Blaise Cendrars è stato definito «il grande avventuriero della letteratura moderna». Da quando scappò di casa, a sedici anni, «la sua vita non ha fatto che cambiare rapinosamente scenari». E molteplici, e rapinosi, sono anche gli scenari che attraversiamo in questo romanzo, una boîte à surprises dalla quale vengono fuori, a ogni pagina, orrori e magnificenze. A farci da guida è un doppio dell'autore, che non per caso porta il nome di un anarchico ghigliottinato nel 1913, Raymond la Science. E un doppio diabolico e allucinato dell’autore è lo stesso Moravagine, ultimo discendente di una famiglia reale, che Raymond aiuta a fuggire da una clinica per alienati e in compagnia del quale vivrà le peripezie più mirabolanti: saranno terroristi nella Russia zarista del 1905, prigionieri degli indios blu sulle sponde dell'Orinoco, volontari nel corso della prima guerra mondiale... Moravagine è la «grande belva umana», «amorale», «fuorilegge», un essere che incarna la follia e il male, che uccide «spesso per puro divertimento», di preferenza giovani donne, e teorizza che «tutto quanto è solo disordine» e che chi ha paura del disordine ha paura della vita stessa: la quale non è altro che «delitto, furto, gelosia, fame, menzogna, sborra, stupidità, malattie, eruzioni vulcaniche, terremoti, mucchi di cadaveri», e che non esiste verità, ma solo l'azione, «l'azione effimera», «l'azione antagonista». Tra digressioni fascinose, anse maestose, deviazioni fulminee, veniamo irresistibilmente trascinati da una scrittura che, come rilevò la critica del tempo, possiede una «prodigiosa potenza pittorica, un misto di crudeltà, sensualità e lirismo» – uno stile la cui sfrenata libertà continua a vibrare.
(dal risvolto di copertina di: Blaise Cendrars: Moravagine, Adelphi)
Moravagine, l'ultimo libertino che annichilisce il Novecento
- di Massimiliano Parente -
Ah, quanto erano liberi gli scrittori fino alla seconda metà del Novecento, confrontati con quelli osannati oggi, a maggior ragione se prendono un premio Nobel, così politicamente corretti come sono.
A tal punto che non si ripubblicano certi pamphlet di Céline, perché si ha paura delle parole.
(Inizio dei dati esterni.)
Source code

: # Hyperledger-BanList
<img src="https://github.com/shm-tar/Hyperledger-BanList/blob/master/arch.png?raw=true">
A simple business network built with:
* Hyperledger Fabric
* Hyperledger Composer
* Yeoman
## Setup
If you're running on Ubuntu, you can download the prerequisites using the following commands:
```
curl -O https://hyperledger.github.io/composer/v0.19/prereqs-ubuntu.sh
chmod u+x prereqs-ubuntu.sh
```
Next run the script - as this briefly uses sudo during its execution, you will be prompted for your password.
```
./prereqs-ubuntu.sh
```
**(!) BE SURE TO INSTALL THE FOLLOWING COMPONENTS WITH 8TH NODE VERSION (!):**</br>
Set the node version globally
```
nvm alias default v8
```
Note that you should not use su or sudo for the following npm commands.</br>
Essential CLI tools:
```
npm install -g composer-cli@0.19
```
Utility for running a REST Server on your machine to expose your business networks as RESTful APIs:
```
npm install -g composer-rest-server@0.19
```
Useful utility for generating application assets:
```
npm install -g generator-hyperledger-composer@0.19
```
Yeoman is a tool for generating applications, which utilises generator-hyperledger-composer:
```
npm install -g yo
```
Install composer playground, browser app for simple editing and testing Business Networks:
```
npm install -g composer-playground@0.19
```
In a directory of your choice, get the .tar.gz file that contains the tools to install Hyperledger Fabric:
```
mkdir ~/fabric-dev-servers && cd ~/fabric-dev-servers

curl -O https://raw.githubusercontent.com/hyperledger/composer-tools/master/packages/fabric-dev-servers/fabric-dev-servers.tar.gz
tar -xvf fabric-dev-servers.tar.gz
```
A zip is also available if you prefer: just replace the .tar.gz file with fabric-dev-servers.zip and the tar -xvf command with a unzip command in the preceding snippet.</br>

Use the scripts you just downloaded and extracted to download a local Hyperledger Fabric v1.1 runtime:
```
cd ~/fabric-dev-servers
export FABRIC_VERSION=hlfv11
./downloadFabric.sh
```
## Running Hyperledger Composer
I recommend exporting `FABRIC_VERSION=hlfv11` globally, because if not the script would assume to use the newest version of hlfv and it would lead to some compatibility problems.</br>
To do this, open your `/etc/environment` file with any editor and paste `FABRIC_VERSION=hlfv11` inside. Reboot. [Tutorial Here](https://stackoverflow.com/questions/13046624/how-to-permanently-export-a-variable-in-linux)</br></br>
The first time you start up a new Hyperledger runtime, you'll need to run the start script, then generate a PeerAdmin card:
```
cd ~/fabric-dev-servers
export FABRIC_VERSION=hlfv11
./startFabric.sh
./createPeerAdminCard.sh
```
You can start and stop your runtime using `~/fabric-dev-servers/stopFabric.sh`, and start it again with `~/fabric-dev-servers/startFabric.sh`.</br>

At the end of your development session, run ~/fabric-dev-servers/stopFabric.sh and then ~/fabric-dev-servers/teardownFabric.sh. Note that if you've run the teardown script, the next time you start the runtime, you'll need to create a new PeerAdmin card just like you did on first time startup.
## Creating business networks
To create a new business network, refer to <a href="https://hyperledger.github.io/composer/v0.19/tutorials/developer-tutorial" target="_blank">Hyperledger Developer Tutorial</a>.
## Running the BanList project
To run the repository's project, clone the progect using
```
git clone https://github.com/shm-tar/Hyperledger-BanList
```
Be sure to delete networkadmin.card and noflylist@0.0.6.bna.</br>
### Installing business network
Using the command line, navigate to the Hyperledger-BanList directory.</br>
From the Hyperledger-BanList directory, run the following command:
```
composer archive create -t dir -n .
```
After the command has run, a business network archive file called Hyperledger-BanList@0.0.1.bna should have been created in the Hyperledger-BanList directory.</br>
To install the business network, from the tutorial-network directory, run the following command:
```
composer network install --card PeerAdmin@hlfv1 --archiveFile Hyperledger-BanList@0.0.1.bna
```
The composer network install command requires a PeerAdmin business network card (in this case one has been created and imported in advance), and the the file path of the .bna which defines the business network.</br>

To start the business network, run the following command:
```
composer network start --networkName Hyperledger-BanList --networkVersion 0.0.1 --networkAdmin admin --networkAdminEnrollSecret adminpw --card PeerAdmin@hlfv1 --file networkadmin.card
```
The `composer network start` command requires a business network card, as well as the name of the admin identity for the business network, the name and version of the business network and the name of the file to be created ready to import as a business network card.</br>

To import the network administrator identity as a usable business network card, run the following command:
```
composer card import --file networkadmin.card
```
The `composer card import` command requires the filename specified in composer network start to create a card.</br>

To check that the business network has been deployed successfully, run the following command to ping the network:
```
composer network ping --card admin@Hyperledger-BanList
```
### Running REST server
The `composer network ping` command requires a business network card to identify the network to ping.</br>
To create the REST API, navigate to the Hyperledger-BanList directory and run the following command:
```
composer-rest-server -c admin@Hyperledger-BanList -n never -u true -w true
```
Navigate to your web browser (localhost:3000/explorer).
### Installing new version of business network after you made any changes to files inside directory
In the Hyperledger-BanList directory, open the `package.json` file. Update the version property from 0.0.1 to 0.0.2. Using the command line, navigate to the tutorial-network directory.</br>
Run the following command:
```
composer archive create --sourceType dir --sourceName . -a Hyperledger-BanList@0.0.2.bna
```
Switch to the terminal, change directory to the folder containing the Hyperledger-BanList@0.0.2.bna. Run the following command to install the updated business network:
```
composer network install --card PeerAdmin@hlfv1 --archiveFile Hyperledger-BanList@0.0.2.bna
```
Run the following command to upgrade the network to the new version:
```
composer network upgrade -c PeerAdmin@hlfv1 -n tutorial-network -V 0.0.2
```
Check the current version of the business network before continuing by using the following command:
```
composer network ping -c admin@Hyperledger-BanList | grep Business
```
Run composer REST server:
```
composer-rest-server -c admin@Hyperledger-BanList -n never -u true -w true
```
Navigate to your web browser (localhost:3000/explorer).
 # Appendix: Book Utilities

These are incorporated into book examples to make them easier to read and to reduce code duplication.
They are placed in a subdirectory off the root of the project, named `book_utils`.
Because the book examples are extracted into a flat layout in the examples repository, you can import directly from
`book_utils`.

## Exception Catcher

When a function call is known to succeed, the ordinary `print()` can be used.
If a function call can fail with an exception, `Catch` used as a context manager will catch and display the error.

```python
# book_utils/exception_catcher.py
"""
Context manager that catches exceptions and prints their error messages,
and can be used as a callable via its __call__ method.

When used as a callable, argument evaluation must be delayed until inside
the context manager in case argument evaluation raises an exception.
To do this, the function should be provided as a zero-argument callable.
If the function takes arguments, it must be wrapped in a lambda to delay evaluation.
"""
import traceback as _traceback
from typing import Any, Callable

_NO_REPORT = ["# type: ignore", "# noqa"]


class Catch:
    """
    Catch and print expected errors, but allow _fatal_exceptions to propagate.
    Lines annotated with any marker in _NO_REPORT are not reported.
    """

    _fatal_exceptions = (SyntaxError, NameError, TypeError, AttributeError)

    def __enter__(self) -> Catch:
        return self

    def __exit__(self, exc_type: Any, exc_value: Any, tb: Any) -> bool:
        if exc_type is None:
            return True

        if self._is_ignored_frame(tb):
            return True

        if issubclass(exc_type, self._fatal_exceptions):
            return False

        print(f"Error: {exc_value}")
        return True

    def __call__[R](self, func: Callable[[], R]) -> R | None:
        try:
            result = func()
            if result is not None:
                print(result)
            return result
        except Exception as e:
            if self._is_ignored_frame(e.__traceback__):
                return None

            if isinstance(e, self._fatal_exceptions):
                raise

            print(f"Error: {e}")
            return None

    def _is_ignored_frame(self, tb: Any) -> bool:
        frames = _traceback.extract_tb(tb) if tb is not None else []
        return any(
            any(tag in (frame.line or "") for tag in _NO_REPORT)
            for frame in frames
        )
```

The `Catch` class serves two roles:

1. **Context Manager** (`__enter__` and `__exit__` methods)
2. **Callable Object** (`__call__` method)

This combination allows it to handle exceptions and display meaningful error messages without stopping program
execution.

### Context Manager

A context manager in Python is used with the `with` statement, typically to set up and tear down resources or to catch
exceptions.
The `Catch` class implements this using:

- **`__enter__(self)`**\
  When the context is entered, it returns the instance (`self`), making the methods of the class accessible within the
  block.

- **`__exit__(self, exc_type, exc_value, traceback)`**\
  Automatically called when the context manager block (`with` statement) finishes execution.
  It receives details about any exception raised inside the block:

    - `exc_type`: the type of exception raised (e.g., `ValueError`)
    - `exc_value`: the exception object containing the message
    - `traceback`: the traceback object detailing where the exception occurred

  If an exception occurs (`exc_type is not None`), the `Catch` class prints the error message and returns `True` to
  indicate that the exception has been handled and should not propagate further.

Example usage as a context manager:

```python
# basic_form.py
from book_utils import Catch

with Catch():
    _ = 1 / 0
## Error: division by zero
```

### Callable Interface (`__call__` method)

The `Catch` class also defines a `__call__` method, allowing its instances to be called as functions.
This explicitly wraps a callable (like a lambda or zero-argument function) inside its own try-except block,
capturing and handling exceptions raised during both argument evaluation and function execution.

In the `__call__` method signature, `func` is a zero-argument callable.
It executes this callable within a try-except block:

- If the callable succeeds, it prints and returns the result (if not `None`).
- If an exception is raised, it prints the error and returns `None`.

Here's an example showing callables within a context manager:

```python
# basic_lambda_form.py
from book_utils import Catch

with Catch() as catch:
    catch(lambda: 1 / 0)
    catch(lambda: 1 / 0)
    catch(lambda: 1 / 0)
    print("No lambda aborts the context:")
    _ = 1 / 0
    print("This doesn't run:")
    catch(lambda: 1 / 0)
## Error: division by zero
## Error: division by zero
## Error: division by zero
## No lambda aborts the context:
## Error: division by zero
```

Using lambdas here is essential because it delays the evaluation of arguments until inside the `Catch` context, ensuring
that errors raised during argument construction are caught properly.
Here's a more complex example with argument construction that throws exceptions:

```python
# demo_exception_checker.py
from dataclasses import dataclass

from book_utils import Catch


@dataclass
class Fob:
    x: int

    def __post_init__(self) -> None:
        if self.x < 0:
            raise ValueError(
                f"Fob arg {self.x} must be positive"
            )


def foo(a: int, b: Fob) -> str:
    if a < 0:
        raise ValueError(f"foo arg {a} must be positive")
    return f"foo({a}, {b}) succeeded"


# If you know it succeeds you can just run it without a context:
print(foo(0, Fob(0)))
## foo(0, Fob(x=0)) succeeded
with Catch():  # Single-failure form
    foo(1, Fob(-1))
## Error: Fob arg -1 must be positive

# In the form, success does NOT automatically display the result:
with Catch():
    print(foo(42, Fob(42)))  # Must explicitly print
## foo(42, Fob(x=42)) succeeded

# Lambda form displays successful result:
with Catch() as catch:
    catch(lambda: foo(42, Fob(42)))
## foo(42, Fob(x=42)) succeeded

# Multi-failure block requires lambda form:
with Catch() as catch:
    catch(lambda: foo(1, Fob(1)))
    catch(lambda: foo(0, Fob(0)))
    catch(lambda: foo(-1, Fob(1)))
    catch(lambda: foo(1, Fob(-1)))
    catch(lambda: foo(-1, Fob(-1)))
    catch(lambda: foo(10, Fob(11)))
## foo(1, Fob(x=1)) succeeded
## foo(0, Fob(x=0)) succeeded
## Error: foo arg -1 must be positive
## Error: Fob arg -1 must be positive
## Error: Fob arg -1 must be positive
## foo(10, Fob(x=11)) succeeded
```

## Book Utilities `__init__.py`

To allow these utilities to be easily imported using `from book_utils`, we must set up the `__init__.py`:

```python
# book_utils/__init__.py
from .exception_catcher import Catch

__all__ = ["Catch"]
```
Ma se uno scrittore non viola il limite del dicibile, cosa scrive a fare? Solo per intrattenere? E De Sade, allora? E che dire, per esempio, di Blaise Cendrars? Un grandissimo, avventuriero senza freni e folle ispiratore delle avanguardie novecentesche, di cui Adelphi pubblica il suo secondo strepitoso romanzo, Moravagine, uscito nel 1926.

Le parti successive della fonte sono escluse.